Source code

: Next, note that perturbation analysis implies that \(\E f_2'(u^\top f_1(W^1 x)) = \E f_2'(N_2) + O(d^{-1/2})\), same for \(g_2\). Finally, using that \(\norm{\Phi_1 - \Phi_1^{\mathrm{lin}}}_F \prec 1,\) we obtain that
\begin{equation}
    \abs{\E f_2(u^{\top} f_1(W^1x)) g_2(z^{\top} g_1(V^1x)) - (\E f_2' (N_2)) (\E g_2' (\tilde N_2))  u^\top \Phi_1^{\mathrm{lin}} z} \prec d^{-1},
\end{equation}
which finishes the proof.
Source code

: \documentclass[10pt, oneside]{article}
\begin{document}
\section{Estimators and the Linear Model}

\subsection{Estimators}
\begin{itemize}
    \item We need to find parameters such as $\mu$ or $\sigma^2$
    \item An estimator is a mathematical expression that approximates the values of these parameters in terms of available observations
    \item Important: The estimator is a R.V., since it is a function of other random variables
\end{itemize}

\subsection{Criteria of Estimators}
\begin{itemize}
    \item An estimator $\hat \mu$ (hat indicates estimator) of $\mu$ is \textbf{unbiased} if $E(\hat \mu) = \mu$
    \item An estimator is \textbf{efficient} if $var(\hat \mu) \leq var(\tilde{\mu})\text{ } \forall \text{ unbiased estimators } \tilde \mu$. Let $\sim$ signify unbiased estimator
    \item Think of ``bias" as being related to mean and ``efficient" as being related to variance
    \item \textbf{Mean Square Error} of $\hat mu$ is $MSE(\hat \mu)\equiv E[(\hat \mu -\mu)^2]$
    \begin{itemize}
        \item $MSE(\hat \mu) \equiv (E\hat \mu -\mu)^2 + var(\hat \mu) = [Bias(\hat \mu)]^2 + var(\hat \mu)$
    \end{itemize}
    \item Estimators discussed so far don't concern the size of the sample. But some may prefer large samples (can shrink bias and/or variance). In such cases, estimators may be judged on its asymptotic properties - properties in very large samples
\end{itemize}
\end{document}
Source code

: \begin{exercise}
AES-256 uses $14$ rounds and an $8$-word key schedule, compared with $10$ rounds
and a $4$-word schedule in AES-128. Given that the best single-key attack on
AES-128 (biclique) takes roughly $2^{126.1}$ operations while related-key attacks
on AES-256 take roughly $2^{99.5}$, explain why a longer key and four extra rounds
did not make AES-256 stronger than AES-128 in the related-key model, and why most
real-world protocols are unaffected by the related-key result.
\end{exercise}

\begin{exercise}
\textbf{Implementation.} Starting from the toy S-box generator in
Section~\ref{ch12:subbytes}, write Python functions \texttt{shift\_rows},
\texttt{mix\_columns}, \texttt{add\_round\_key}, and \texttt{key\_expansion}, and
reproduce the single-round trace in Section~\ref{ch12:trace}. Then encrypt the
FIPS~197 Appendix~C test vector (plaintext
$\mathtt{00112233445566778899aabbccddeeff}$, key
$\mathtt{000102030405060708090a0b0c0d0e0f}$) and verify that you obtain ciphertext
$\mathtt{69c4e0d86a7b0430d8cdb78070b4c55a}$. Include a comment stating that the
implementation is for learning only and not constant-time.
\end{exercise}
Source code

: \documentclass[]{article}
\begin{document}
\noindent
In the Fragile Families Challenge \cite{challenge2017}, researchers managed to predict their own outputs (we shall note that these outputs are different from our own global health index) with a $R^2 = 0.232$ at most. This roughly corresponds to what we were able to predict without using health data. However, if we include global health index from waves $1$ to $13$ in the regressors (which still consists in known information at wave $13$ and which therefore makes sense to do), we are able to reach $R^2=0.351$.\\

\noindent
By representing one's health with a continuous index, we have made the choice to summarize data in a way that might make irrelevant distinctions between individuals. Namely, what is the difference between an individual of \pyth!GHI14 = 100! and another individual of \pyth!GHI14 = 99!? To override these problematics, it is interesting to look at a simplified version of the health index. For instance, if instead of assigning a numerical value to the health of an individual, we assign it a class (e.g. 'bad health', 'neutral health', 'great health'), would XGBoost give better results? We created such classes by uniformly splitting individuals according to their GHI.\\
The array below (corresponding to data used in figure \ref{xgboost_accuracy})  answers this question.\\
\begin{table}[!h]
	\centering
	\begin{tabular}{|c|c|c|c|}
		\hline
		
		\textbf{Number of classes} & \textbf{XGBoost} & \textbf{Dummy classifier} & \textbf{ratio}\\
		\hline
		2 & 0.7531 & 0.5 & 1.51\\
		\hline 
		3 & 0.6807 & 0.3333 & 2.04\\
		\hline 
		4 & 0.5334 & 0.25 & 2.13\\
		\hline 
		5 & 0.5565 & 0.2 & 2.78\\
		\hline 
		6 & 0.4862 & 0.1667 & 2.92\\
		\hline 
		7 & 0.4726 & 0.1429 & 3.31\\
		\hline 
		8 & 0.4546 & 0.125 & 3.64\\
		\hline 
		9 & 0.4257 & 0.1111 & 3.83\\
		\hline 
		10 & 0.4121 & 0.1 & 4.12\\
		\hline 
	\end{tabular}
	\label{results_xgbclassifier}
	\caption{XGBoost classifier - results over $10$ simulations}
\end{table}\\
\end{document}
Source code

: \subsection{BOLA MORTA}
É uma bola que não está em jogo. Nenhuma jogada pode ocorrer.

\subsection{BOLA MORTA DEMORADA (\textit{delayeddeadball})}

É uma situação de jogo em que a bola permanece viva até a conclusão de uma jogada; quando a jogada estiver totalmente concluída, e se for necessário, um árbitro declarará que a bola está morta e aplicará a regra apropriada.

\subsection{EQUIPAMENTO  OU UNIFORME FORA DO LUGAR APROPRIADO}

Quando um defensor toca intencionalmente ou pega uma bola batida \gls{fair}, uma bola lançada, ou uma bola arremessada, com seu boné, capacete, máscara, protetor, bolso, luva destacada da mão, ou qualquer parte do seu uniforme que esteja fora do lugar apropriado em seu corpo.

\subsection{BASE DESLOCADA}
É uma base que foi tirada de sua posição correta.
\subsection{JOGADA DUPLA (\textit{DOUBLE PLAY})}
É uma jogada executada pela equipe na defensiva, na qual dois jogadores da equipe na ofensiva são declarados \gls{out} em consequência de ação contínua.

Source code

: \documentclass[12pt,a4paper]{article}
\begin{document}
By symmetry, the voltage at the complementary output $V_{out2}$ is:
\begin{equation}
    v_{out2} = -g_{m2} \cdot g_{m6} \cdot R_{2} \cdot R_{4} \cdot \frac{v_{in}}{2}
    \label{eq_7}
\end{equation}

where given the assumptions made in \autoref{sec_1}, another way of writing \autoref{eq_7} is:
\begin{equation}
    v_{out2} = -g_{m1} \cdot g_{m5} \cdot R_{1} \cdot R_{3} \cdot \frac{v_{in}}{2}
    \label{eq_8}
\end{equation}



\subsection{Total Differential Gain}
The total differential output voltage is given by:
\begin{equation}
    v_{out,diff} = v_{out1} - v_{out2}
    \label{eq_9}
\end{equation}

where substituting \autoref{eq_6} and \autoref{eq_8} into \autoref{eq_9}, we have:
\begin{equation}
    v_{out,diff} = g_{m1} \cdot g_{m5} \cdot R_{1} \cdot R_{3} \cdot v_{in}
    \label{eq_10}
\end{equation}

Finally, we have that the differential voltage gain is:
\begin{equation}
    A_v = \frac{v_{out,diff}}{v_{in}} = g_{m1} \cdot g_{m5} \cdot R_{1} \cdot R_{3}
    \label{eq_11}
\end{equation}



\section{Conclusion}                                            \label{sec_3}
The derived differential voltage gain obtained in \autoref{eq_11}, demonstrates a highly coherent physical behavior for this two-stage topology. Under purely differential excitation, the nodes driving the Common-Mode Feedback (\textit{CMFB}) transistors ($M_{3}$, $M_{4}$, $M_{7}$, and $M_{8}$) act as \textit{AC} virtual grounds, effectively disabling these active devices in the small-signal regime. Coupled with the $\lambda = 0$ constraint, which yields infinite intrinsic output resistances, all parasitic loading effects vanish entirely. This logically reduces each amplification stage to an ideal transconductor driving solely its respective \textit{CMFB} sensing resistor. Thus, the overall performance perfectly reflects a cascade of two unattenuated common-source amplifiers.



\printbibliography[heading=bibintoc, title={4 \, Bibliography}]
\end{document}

Aim of the exercise
Look over the records above and filter for each line with the word "note".

Finished task
: Next, note that perturbation analysis implies that \(\E f_2'(u^\top f_1(W^1 x)) = \E f_2'(N_2) + O(d^{-1/2})\), same for \(g_2\). Finally, using that \(\norm{\Phi_1 - \Phi_1^{\mathrm{lin}}}_F \prec 1,\) we obtain that
In the Fragile Families Challenge \cite{challenge2017}, researchers managed to predict their own outputs (we shall note that these outputs are different from our own global health index) with a $R^2 = 0.232$ at most. This roughly corresponds to what we were able to predict without using health data. However, if we include global health index from waves $1$ to $13$ in the regressors (which still consists in known information at wave $13$ and which therefore makes sense to do), we are able to reach $R^2=0.351$.\\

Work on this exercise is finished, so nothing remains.